Nel confronto televisivo – che ha visto schierati per il “No” Stefano Antonio Scaduto del Comitato nazionale De Gasperi e Moro e lo stesso Boccia, e per il “Sì” Pierantonio Zanettin di Forza Italia e Gaetano Scalise dei Nuovi Moderati – Boccia ha ribadito le ragioni dell’opposizione alla riforma: “In Parlamento questa riforma è partita male ed è andata avanti peggio. Nel Paese il percorso è nato con un errore di metodo: il ministro Nordio si è presentato con un disegno di legge del governo dichiarando che non andava modificato. Un atteggiamento irrituale e irrispettoso nei confronti del Parlamento. In quattro passaggi parlamentari non è stata accolta alcuna modifica e il risultato è stato quello di spaccare il Paese”.
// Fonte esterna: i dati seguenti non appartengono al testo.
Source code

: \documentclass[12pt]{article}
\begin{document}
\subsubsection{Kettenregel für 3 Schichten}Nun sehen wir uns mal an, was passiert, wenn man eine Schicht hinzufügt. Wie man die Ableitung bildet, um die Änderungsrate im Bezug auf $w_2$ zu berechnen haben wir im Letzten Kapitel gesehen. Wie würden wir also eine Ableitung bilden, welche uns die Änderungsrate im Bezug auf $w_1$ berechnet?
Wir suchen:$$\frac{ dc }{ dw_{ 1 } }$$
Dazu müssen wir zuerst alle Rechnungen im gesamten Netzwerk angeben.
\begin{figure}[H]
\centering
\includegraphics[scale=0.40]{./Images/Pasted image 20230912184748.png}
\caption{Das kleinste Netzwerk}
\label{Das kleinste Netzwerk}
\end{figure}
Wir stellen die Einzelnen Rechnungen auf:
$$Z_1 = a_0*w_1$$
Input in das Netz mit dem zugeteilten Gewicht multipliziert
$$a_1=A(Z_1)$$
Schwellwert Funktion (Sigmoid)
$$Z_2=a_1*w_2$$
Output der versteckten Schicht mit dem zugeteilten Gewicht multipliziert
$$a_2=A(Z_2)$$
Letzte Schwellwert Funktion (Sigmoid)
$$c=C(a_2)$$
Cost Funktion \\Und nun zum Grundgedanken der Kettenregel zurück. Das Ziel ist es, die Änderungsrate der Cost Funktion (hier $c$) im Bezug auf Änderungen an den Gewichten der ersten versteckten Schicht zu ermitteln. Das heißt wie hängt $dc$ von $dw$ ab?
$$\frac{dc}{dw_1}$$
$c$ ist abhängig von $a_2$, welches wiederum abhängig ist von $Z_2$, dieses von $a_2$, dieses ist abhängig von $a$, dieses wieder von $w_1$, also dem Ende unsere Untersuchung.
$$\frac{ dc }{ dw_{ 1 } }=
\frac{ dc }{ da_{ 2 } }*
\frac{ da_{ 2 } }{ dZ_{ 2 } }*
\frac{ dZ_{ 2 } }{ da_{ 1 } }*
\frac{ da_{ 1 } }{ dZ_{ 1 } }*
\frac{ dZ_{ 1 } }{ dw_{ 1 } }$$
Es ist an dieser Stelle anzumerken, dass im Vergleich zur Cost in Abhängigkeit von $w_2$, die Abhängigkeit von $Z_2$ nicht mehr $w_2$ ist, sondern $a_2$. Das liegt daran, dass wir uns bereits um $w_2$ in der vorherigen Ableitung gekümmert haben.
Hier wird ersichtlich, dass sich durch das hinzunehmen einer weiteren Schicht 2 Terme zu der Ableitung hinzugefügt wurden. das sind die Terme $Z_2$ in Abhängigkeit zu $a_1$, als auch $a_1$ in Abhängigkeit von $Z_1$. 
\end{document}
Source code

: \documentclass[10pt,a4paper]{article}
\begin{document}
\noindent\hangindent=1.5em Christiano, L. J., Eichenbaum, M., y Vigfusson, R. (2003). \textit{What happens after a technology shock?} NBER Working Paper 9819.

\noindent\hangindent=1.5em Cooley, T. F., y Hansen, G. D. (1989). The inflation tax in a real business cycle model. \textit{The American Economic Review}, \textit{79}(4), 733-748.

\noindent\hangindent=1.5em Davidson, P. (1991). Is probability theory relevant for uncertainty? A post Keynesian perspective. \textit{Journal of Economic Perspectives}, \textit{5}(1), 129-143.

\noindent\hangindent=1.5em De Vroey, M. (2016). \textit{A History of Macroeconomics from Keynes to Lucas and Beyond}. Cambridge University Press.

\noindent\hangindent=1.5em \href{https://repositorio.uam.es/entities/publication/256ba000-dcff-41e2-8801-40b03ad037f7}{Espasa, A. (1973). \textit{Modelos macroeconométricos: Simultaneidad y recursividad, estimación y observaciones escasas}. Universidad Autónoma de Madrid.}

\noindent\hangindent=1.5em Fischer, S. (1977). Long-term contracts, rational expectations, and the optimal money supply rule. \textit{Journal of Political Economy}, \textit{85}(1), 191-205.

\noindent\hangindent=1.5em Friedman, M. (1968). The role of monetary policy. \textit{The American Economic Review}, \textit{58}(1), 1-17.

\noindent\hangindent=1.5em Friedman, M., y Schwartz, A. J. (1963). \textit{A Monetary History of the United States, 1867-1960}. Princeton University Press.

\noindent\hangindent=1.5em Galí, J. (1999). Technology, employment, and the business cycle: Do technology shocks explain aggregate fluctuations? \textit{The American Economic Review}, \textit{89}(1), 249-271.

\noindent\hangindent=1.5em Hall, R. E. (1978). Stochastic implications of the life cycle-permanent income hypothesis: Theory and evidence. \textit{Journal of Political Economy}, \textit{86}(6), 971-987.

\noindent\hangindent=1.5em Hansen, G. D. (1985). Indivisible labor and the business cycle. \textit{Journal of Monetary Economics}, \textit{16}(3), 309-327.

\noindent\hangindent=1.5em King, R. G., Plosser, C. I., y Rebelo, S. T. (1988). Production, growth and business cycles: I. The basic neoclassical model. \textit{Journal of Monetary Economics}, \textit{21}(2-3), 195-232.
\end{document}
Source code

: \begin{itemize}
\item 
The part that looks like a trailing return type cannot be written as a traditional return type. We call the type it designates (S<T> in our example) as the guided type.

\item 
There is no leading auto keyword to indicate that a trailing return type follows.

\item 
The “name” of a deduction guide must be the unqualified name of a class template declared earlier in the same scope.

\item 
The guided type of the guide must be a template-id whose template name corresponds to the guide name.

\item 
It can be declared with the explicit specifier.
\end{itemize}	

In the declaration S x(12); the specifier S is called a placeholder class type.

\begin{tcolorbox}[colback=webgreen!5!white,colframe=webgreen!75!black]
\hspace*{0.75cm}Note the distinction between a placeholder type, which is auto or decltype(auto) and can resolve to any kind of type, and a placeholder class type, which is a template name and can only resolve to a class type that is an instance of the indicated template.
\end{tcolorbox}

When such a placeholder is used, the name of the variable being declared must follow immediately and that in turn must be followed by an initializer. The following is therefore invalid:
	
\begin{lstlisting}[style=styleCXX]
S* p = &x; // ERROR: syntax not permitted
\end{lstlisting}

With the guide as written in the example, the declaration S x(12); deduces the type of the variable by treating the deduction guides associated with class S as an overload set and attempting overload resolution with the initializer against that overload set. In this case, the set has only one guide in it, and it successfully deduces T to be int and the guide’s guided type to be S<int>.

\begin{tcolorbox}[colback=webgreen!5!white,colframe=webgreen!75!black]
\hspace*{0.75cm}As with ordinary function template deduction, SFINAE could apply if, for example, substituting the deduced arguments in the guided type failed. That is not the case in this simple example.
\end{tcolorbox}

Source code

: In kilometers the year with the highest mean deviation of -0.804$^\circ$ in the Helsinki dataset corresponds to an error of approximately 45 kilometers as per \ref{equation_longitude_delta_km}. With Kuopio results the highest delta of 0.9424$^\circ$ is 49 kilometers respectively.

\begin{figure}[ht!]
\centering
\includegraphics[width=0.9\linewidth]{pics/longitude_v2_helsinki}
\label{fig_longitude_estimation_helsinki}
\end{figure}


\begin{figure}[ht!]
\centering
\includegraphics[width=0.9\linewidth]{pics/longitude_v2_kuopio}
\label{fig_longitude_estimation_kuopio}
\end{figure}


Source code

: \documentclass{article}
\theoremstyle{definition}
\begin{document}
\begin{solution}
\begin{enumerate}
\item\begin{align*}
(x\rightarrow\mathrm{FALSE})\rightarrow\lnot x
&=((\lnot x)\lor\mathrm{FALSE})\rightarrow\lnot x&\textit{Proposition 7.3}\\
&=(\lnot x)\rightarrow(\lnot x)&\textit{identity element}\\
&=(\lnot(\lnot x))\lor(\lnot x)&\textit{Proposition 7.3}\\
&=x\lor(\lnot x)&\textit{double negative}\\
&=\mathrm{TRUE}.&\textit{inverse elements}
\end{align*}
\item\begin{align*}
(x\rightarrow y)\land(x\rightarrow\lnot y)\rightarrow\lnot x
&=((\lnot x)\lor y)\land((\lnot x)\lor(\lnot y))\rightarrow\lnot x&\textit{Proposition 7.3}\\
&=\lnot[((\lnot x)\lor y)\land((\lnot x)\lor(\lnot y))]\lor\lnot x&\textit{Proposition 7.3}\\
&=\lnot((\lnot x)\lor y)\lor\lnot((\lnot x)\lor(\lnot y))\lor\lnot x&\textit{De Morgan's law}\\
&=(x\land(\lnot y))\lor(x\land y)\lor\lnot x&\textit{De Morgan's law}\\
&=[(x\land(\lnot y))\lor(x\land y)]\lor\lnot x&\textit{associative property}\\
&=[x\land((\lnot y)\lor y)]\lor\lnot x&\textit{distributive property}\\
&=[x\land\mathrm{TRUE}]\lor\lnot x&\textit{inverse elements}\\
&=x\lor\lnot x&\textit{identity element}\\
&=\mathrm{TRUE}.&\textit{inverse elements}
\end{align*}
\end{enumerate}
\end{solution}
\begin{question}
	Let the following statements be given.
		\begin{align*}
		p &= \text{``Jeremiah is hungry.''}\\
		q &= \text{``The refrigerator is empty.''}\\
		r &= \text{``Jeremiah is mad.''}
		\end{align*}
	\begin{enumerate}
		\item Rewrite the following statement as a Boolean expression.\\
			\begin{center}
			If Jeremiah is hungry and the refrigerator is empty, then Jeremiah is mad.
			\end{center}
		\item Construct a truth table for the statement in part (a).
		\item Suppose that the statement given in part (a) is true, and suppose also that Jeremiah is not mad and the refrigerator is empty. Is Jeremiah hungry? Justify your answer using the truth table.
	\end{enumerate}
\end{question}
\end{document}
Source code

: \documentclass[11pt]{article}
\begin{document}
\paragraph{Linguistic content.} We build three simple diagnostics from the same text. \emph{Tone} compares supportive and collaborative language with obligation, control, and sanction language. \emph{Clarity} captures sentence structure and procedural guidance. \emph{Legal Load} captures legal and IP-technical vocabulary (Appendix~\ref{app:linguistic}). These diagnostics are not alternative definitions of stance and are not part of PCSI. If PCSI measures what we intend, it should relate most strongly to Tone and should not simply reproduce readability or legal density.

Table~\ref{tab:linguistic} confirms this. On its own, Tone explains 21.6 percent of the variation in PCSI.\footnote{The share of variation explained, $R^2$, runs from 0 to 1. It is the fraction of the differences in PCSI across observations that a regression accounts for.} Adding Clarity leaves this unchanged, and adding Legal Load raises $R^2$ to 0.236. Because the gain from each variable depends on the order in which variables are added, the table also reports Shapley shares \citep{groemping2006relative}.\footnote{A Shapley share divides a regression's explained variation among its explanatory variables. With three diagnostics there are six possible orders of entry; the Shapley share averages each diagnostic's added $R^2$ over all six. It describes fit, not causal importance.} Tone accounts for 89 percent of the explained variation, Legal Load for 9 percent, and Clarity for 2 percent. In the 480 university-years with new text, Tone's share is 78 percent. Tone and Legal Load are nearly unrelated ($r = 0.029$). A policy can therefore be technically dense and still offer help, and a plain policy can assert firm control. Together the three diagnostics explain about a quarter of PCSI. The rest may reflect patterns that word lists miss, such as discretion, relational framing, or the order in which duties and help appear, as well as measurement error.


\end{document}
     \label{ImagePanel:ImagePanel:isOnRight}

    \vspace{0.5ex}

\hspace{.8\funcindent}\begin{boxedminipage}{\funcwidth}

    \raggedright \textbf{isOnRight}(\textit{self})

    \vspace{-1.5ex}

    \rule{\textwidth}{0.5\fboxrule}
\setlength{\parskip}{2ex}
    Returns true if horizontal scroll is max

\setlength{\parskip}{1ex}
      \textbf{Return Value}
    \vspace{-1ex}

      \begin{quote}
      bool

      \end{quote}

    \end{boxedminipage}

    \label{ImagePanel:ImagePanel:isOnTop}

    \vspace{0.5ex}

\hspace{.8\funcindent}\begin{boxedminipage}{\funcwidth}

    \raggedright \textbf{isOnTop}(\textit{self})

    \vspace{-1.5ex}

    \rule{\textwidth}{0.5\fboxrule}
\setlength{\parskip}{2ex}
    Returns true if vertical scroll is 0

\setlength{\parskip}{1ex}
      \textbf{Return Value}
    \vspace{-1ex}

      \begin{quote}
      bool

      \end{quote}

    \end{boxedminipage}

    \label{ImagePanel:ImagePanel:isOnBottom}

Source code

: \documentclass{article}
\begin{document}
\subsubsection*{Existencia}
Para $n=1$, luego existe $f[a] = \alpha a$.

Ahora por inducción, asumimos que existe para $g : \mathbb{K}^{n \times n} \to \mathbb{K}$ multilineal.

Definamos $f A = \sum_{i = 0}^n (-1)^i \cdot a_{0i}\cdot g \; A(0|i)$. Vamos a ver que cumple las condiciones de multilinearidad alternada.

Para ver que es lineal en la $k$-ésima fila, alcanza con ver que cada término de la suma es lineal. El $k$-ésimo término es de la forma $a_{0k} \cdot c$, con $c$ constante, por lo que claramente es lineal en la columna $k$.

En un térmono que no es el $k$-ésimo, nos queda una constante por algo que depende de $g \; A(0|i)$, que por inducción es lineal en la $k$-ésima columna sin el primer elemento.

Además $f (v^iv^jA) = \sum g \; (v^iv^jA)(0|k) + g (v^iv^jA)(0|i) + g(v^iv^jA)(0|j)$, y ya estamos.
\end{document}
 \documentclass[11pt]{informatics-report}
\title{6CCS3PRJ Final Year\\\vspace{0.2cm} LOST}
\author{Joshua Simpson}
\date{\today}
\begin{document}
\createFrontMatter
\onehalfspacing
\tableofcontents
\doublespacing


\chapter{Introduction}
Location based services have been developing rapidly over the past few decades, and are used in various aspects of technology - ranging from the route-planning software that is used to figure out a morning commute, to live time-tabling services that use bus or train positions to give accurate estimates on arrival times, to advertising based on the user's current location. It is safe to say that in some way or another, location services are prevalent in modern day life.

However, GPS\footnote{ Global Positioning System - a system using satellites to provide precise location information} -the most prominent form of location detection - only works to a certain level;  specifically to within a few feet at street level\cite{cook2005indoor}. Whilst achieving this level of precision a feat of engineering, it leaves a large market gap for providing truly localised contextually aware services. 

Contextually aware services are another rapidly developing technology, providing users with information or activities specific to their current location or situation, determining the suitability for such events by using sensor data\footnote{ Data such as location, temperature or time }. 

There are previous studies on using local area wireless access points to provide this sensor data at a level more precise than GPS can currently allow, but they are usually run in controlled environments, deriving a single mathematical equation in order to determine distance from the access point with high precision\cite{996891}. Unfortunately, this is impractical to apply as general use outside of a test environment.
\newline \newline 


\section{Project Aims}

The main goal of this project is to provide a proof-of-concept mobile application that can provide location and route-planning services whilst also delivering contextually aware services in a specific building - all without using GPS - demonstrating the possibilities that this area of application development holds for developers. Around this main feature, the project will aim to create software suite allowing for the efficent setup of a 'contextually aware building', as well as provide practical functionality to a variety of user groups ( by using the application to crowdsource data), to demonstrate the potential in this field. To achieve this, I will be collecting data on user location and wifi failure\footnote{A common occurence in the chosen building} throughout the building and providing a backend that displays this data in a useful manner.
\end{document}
Boccia ha quindi concluso sottolineando il nodo politico della riforma: “La destra sostiene che si tratti di separare le carriere, ma in realtà questo disegno di legge separa le magistrature e crea due magistrature distinte. È uno dei motivi principali per cui siamo nettamente contrari a questa riforma”.
Il presidente dei senatori dem ha poi espresso forti critiche al pacchetto di riforme istituzionali promosso dalla maggioranza: “La Costituzione viene di fatto scassinata: si modificano sette articoli della Costituzione della Repubblica Italiana. Questa riforma va letta insieme alla pessima riforma del premierato, anch’essa voluta fortemente dalla destra e approvata senza accogliere alcun tentativo di modifica”.
Secondo Boccia, i due interventi legislativi devono essere considerati congiuntamente: “Le due riforme – quella sulla giustizia e quella sul premierato – hanno un comune denominatore: mettono le mani sui poteri del Presidente della Repubblica Italiana. Per noi questo è inaccettabile”.